:: SUPPLIED DATA ::

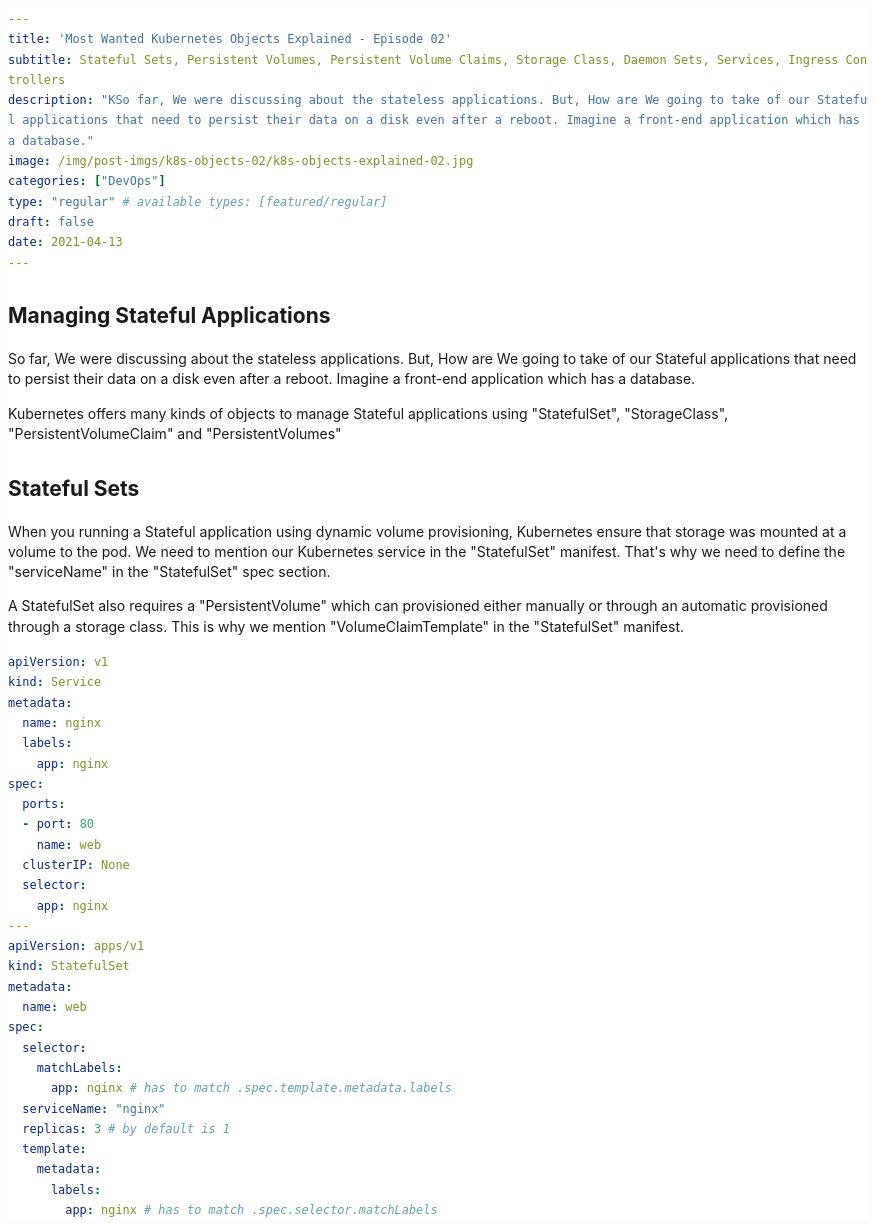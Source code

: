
 ```yaml
---
title: 'Most Wanted Kubernetes Objects Explained - Episode 02'
subtitle: Stateful Sets, Persistent Volumes, Persistent Volume Claims, Storage Class, Daemon Sets, Services, Ingress Controllers
description: "KSo far, We were discussing about the stateless applications. But, How are We going to take of our Stateful applications that need to persist their data on a disk even after a reboot. Imagine a front-end application which has a database."
image: /img/post-imgs/k8s-objects-02/k8s-objects-explained-02.jpg
categories: ["DevOps"]
type: "regular" # available types: [featured/regular]
draft: false
date: 2021-04-13
---
```


## Managing Stateful Applications

So far, We were discussing about the stateless applications. But, How are We going to take of our Stateful applications that need to persist their data on a disk even after a reboot. Imagine a front-end application which has a database. 

Kubernetes offers many  kinds of objects to manage Stateful applications using "StatefulSet", "StorageClass", "PersistentVolumeClaim" and "PersistentVolumes"

## Stateful Sets

When you running a Stateful application using dynamic volume provisioning, Kubernetes ensure that storage was mounted at a volume to the pod. We need to mention our Kubernetes service in the "StatefulSet" manifest. That's why we need to define the "serviceName" in the "StatefulSet" spec section.


A StatefulSet also requires a "PersistentVolume"  which can provisioned either manually or through an automatic provisioned  through a storage class. This is why we mention "VolumeClaimTemplate" in the "StatefulSet" manifest.

```yaml
apiVersion: v1
kind: Service
metadata:
  name: nginx
  labels:
    app: nginx
spec:
  ports:
  - port: 80
    name: web
  clusterIP: None
  selector:
    app: nginx
---
apiVersion: apps/v1
kind: StatefulSet
metadata:
  name: web
spec:
  selector:
    matchLabels:
      app: nginx # has to match .spec.template.metadata.labels
  serviceName: "nginx"
  replicas: 3 # by default is 1
  template:
    metadata:
      labels:
        app: nginx # has to match .spec.selector.matchLabels
```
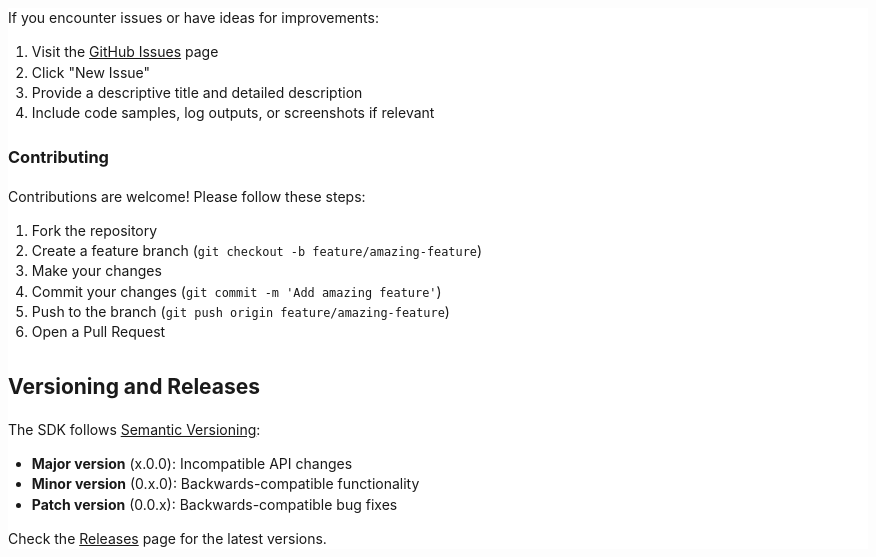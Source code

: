 If you encounter issues or have ideas for improvements:

1. Visit the [GitHub Issues](https://github.com/YourOrg/S2Match/issues) page
2. Click "New Issue"
3. Provide a descriptive title and detailed description
4. Include code samples, log outputs, or screenshots if relevant

### Contributing

Contributions are welcome! Please follow these steps:

1. Fork the repository
2. Create a feature branch (`git checkout -b feature/amazing-feature`)
3. Make your changes
4. Commit your changes (`git commit -m 'Add amazing feature'`)
5. Push to the branch (`git push origin feature/amazing-feature`)
6. Open a Pull Request

## Versioning and Releases

The SDK follows [Semantic Versioning](https://semver.org/):

- **Major version** (x.0.0): Incompatible API changes
- **Minor version** (0.x.0): Backwards-compatible functionality
- **Patch version** (0.0.x): Backwards-compatible bug fixes

Check the [Releases](https://github.com/YourOrg/S2Match/releases) page for the latest versions. 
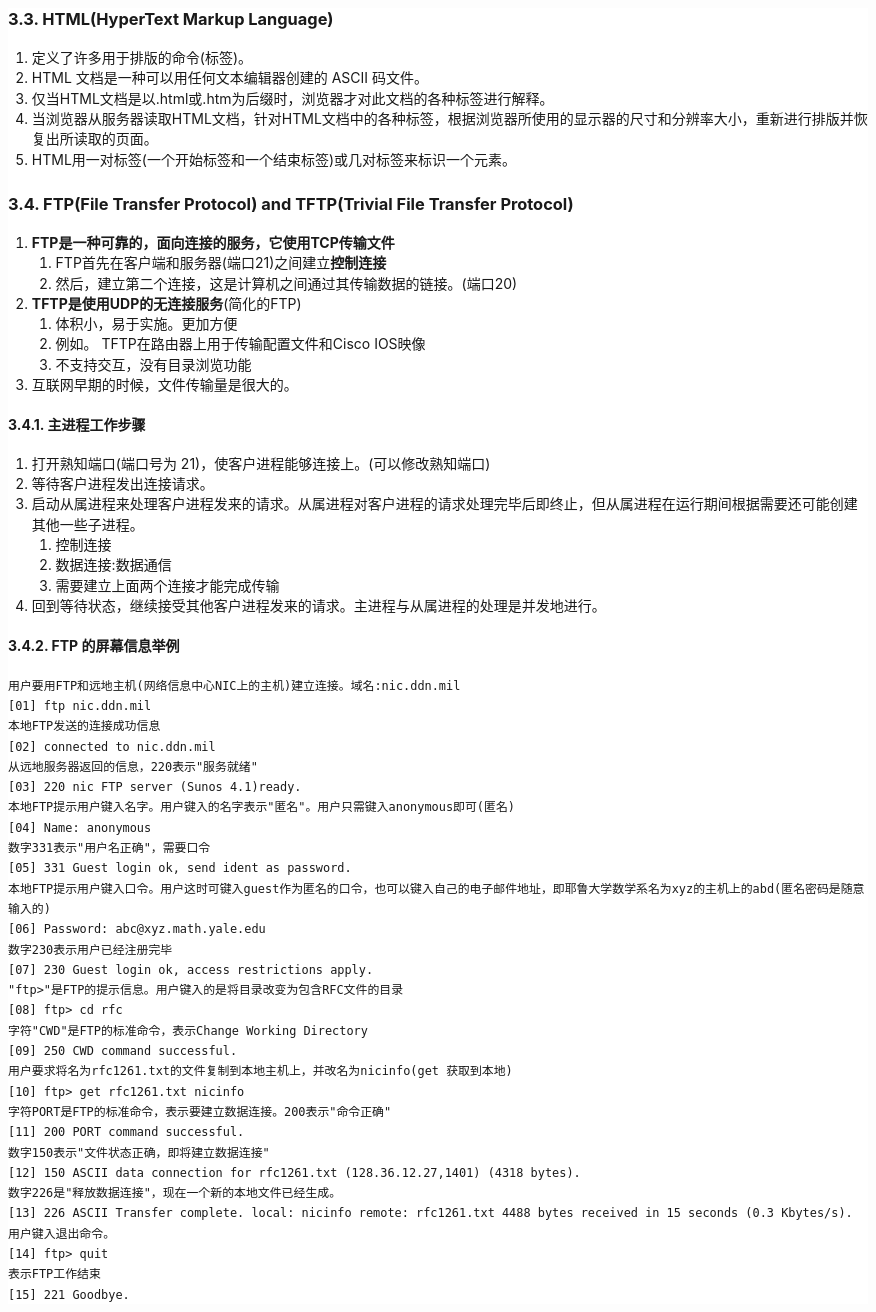 ### 3.3. HTML(HyperText Markup Language)
1. 定义了许多用于排版的命令(标签)。
2. HTML 文档是一种可以用任何文本编辑器创建的 ASCII 码文件。
3. 仅当HTML文档是以.html或.htm为后缀时，浏览器才对此文档的各种标签进行解释。
4. 当浏览器从服务器读取HTML文档，针对HTML文档中的各种标签，根据浏览器所使用的显示器的尺寸和分辨率大小，重新进行排版并恢复出所读取的页面。
5. HTML用一对标签(一个开始标签和一个结束标签)或几对标签来标识一个元素。

### 3.4. FTP(File Transfer Protocol) and TFTP(Trivial File Transfer Protocol)
1. **FTP是一种可靠的，面向连接的服务，它使用TCP传输文件**
   1.  FTP首先在客户端和服务器(端口21)之间建立**控制连接**
   2. 然后，建立第二个连接，这是计算机之间通过其传输数据的链接。(端口20)
2. **TFTP是使用UDP的无连接服务**(简化的FTP)
   1. 体积小，易于实施。更加方便
   2. 例如。 TFTP在路由器上用于传输配置文件和Cisco IOS映像
   3. 不支持交互，没有目录浏览功能
3. 互联网早期的时候，文件传输量是很大的。

#### 3.4.1. 主进程工作步骤
1. 打开熟知端口(端口号为 21)，使客户进程能够连接上。(可以修改熟知端口)
2. 等待客户进程发出连接请求。
3. 启动从属进程来处理客户进程发来的请求。从属进程对客户进程的请求处理完毕后即终止，但从属进程在运行期间根据需要还可能创建其他一些子进程。
   1. 控制连接
   2. 数据连接:数据通信
   3. 需要建立上面两个连接才能完成传输
4. 回到等待状态，继续接受其他客户进程发来的请求。主进程与从属进程的处理是并发地进行。

#### 3.4.2. FTP 的屏幕信息举例
```
用户要用FTP和远地主机(网络信息中心NIC上的主机)建立连接。域名:nic.ddn.mil
[01] ftp nic.ddn.mil
本地FTP发送的连接成功信息
[02] connected to nic.ddn.mil
从远地服务器返回的信息，220表示"服务就绪"
[03] 220 nic FTP server (Sunos 4.1)ready.
本地FTP提示用户键入名字。用户键入的名字表示"匿名"。用户只需键入anonymous即可(匿名)
[04] Name: anonymous
数字331表示"用户名正确"，需要口令
[05] 331 Guest login ok, send ident as password.
本地FTP提示用户键入口令。用户这时可键入guest作为匿名的口令，也可以键入自己的电子邮件地址，即耶鲁大学数学系名为xyz的主机上的abd(匿名密码是随意输入的)
[06] Password: abc@xyz.math.yale.edu
数字230表示用户已经注册完毕
[07] 230 Guest login ok, access restrictions apply.
"ftp>"是FTP的提示信息。用户键入的是将目录改变为包含RFC文件的目录
[08] ftp> cd rfc
字符"CWD"是FTP的标准命令，表示Change Working Directory
[09] 250 CWD command successful.
用户要求将名为rfc1261.txt的文件复制到本地主机上，并改名为nicinfo(get 获取到本地)
[10] ftp> get rfc1261.txt nicinfo
字符PORT是FTP的标准命令，表示要建立数据连接。200表示"命令正确"
[11] 200 PORT command successful.
数字150表示"文件状态正确，即将建立数据连接"
[12] 150 ASCII data connection for rfc1261.txt (128.36.12.27,1401) (4318 bytes).
数字226是"释放数据连接"，现在一个新的本地文件已经生成。
[13] 226 ASCII Transfer complete. local: nicinfo remote: rfc1261.txt 4488 bytes received in 15 seconds (0.3 Kbytes/s).
用户键入退出命令。
[14] ftp> quit
表示FTP工作结束
[15] 221 Goodbye. 
```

:::

For each line above that holds the string "which", provide a copy of that line.

description: "KSo far, We were discussing about the stateless applications. But, How are We going to take of our Stateful applications that need to persist their data on a disk even after a reboot. Imagine a front-end application which has a database."
So far, We were discussing about the stateless applications. But, How are We going to take of our Stateful applications that need to persist their data on a disk even after a reboot. Imagine a front-end application which has a database. 
A StatefulSet also requires a "PersistentVolume"  which can provisioned either manually or through an automatic provisioned  through a storage class. This is why we mention "VolumeClaimTemplate" in the "StatefulSet" manifest.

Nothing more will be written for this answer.